(Records from a dataset)

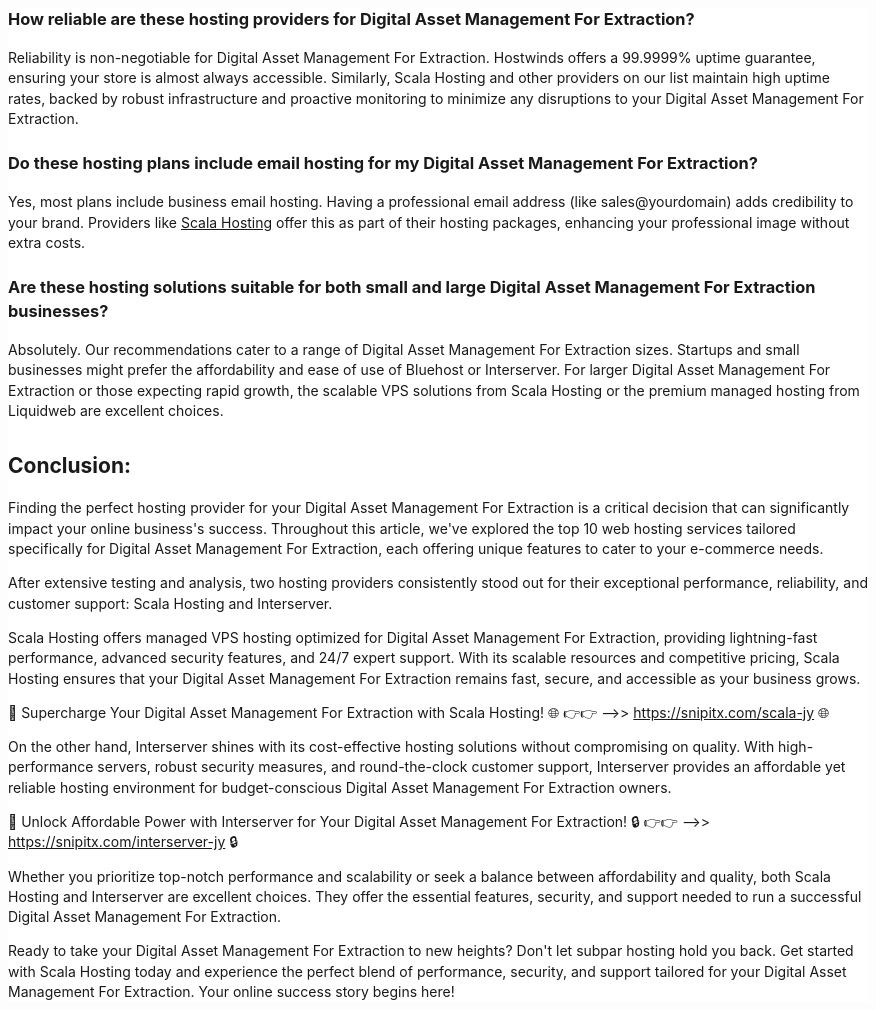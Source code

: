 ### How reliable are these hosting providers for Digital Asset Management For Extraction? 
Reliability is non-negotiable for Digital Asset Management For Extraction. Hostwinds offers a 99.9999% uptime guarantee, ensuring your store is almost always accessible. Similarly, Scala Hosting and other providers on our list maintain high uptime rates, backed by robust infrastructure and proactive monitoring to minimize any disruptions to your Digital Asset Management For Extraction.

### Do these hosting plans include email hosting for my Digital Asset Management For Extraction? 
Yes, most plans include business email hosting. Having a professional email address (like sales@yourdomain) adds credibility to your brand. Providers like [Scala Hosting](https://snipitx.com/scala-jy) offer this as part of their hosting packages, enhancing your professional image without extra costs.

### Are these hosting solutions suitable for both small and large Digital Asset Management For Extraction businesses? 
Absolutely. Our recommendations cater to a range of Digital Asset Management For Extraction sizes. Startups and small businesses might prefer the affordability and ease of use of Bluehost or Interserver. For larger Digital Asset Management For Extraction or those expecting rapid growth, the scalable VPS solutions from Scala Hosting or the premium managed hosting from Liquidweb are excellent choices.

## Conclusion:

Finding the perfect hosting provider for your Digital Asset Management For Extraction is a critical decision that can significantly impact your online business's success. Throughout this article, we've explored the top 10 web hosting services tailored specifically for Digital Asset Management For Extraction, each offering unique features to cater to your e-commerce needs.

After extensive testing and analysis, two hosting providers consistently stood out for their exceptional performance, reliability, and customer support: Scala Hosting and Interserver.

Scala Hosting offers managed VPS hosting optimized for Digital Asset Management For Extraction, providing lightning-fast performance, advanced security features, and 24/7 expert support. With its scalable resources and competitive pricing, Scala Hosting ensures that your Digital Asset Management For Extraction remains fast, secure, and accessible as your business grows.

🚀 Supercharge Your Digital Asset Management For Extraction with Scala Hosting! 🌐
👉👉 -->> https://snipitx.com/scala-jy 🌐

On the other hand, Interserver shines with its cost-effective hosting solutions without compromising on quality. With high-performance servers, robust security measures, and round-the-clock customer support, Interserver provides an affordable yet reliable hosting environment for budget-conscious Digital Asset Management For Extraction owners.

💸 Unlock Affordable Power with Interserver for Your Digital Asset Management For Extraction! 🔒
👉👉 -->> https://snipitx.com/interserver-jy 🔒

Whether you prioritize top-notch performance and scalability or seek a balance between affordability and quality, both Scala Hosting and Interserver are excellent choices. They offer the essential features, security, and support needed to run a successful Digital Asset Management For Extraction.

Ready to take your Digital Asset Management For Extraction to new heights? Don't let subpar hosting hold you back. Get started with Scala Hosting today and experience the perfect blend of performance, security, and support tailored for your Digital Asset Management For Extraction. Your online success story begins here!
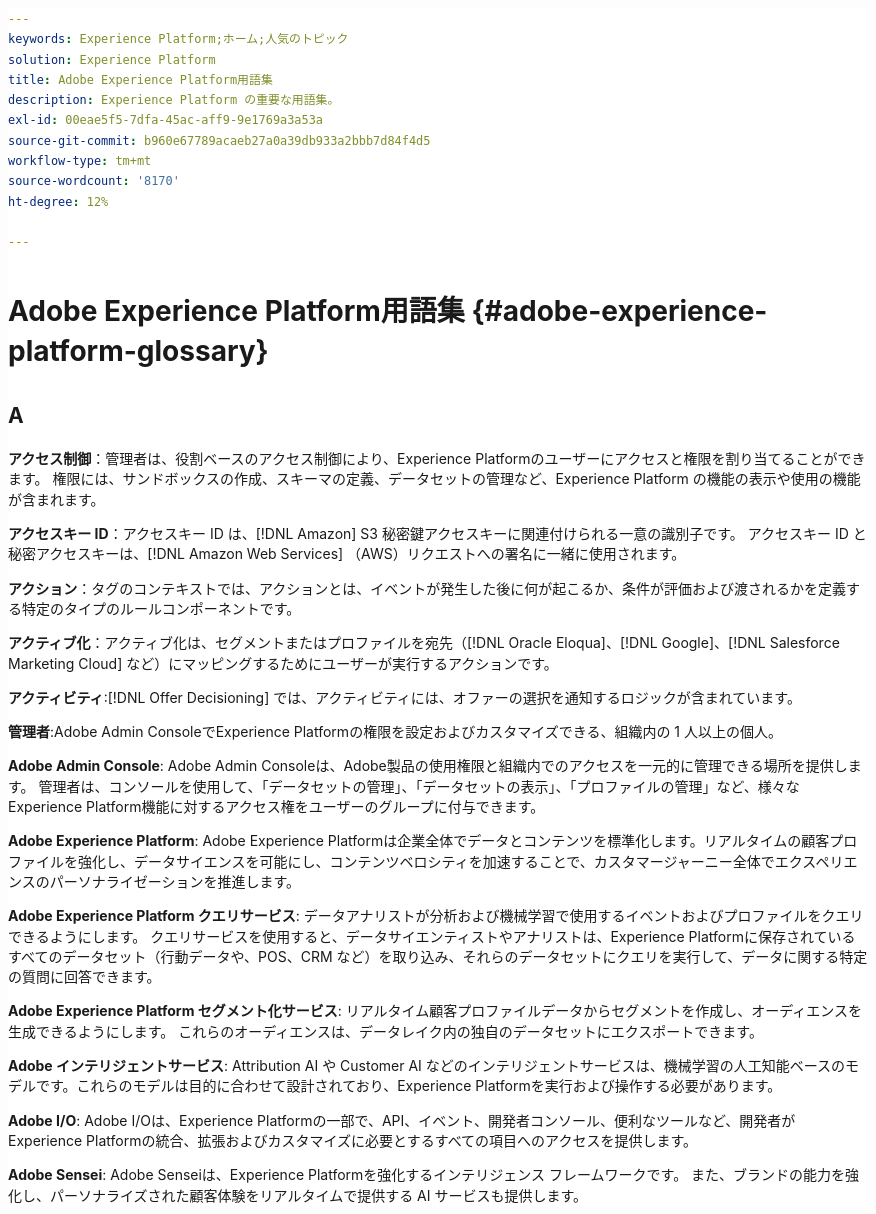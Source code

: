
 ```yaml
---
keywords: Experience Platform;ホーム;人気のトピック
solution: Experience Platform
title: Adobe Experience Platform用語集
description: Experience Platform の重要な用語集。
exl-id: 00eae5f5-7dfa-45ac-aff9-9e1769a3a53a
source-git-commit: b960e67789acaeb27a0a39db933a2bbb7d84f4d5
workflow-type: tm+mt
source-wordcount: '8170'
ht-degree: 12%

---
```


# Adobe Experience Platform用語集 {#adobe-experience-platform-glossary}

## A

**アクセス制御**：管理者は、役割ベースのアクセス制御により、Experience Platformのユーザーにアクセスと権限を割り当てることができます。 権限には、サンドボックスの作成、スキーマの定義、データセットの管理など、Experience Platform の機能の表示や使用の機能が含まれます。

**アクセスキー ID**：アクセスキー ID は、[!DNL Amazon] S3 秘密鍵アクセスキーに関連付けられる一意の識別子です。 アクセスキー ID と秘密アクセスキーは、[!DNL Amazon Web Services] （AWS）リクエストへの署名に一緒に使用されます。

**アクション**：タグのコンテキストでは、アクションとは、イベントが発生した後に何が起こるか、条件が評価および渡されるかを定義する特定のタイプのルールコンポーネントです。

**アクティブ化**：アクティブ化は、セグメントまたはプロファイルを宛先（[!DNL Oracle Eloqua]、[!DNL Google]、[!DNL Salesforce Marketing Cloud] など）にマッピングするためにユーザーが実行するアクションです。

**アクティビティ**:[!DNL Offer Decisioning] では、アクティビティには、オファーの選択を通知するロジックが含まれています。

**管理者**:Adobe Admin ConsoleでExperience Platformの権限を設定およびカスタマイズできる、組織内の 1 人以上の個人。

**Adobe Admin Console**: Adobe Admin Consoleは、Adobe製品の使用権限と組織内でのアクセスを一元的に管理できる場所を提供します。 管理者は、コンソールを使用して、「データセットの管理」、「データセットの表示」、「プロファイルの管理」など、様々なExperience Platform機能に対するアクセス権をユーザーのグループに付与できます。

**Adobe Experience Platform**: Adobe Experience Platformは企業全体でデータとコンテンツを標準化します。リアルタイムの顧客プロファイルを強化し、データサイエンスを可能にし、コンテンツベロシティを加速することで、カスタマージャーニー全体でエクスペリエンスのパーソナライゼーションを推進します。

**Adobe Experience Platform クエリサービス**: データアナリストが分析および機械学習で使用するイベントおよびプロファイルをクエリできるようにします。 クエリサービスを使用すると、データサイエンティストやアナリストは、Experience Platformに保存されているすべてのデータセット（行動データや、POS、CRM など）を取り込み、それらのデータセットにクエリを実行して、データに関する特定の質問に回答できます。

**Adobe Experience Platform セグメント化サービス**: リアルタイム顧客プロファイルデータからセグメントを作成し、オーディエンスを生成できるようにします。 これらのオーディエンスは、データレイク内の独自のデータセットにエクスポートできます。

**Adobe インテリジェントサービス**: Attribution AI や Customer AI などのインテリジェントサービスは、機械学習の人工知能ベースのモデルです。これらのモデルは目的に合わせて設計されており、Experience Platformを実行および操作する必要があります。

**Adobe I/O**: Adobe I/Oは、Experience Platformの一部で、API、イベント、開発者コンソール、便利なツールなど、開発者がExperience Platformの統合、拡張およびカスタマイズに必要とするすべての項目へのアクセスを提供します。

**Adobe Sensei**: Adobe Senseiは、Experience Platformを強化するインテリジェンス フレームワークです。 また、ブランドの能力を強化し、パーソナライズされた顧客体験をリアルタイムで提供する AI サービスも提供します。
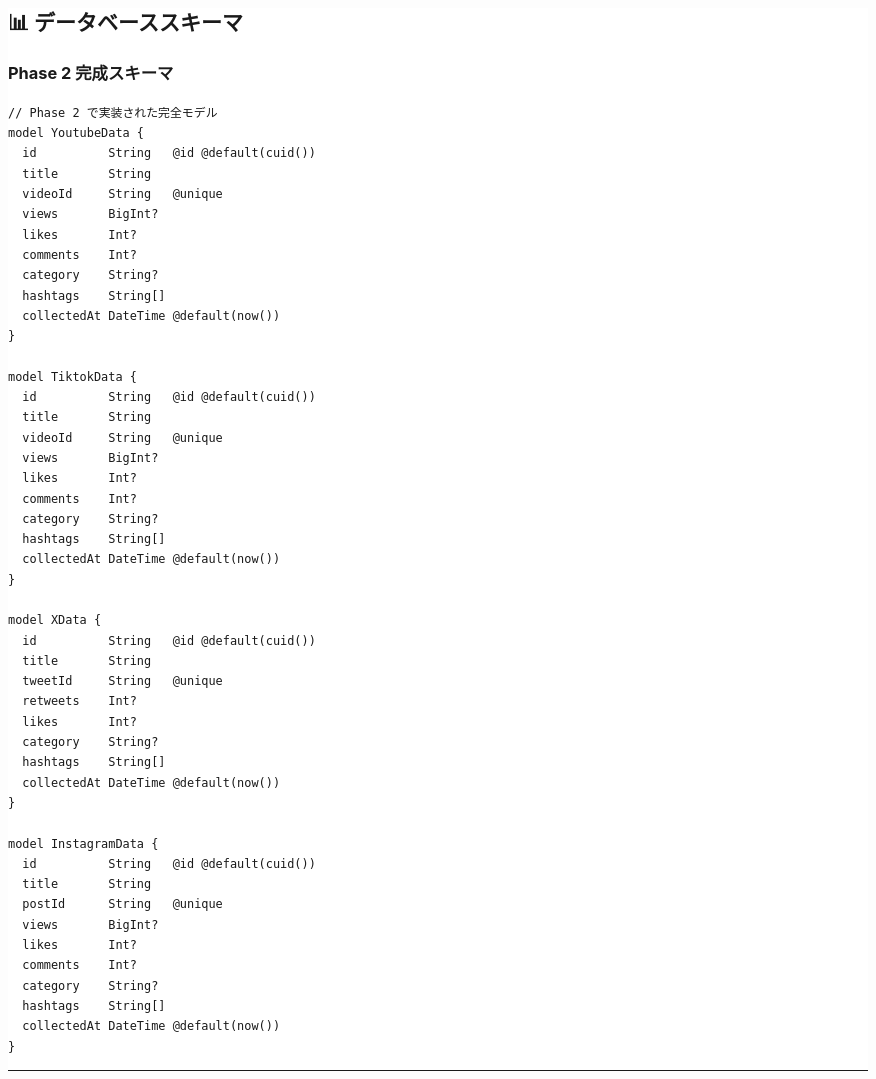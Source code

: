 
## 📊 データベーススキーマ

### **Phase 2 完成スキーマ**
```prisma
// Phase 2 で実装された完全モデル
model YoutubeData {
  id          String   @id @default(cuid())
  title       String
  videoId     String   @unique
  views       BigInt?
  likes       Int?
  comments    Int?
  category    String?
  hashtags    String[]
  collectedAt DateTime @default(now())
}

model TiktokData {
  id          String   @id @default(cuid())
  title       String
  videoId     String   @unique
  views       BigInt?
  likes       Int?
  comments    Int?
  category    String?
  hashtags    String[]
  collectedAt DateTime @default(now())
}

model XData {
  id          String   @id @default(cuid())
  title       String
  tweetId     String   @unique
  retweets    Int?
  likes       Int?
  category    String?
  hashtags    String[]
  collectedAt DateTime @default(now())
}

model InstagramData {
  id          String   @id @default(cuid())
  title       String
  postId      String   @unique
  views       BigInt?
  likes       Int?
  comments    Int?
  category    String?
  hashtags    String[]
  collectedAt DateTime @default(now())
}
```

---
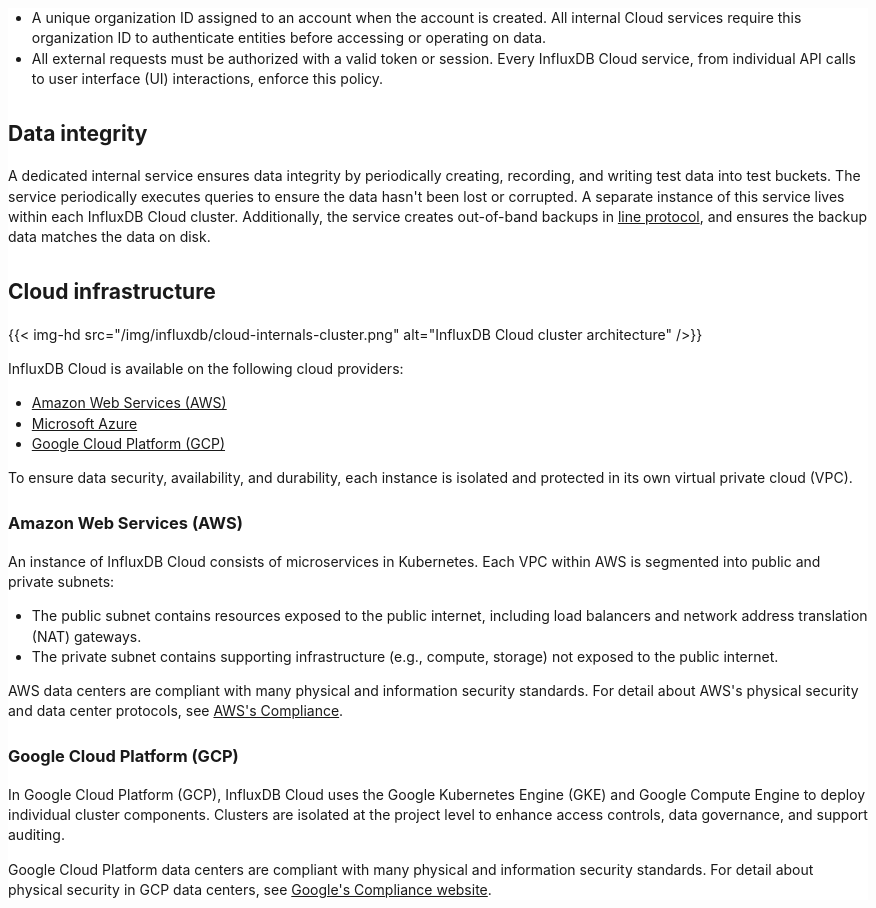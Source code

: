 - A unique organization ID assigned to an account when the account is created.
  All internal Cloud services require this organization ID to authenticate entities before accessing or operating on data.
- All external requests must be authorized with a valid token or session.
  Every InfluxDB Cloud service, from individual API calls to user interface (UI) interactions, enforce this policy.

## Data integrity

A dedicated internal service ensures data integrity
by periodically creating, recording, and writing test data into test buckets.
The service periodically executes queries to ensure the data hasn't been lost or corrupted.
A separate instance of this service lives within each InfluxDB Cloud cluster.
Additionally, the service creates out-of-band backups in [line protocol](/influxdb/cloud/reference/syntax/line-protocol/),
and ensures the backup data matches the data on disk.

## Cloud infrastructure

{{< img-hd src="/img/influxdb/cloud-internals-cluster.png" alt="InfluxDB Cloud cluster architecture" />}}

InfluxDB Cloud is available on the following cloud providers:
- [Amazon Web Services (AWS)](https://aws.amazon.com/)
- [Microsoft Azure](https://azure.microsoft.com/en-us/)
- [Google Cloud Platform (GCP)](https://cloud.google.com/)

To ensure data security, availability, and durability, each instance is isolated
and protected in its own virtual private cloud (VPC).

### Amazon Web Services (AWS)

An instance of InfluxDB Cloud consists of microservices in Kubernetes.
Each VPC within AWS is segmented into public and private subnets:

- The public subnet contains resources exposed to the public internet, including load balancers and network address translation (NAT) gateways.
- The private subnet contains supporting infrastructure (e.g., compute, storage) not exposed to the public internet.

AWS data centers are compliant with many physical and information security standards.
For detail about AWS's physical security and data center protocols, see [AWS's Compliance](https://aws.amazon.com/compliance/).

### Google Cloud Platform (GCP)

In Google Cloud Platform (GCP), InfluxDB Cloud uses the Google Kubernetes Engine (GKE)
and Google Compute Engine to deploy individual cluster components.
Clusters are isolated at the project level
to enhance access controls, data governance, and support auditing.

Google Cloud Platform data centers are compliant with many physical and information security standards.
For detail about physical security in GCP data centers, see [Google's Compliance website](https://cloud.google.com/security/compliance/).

Brief:
Find "to enhance access" in the data above, then repeat that line and all lines after it exactly, ending with the final line.

Response to the task:
to enhance access controls, data governance, and support auditing.

Google Cloud Platform data centers are compliant with many physical and information security standards.
For detail about physical security in GCP data centers, see [Google's Compliance website](https://cloud.google.com/security/compliance/).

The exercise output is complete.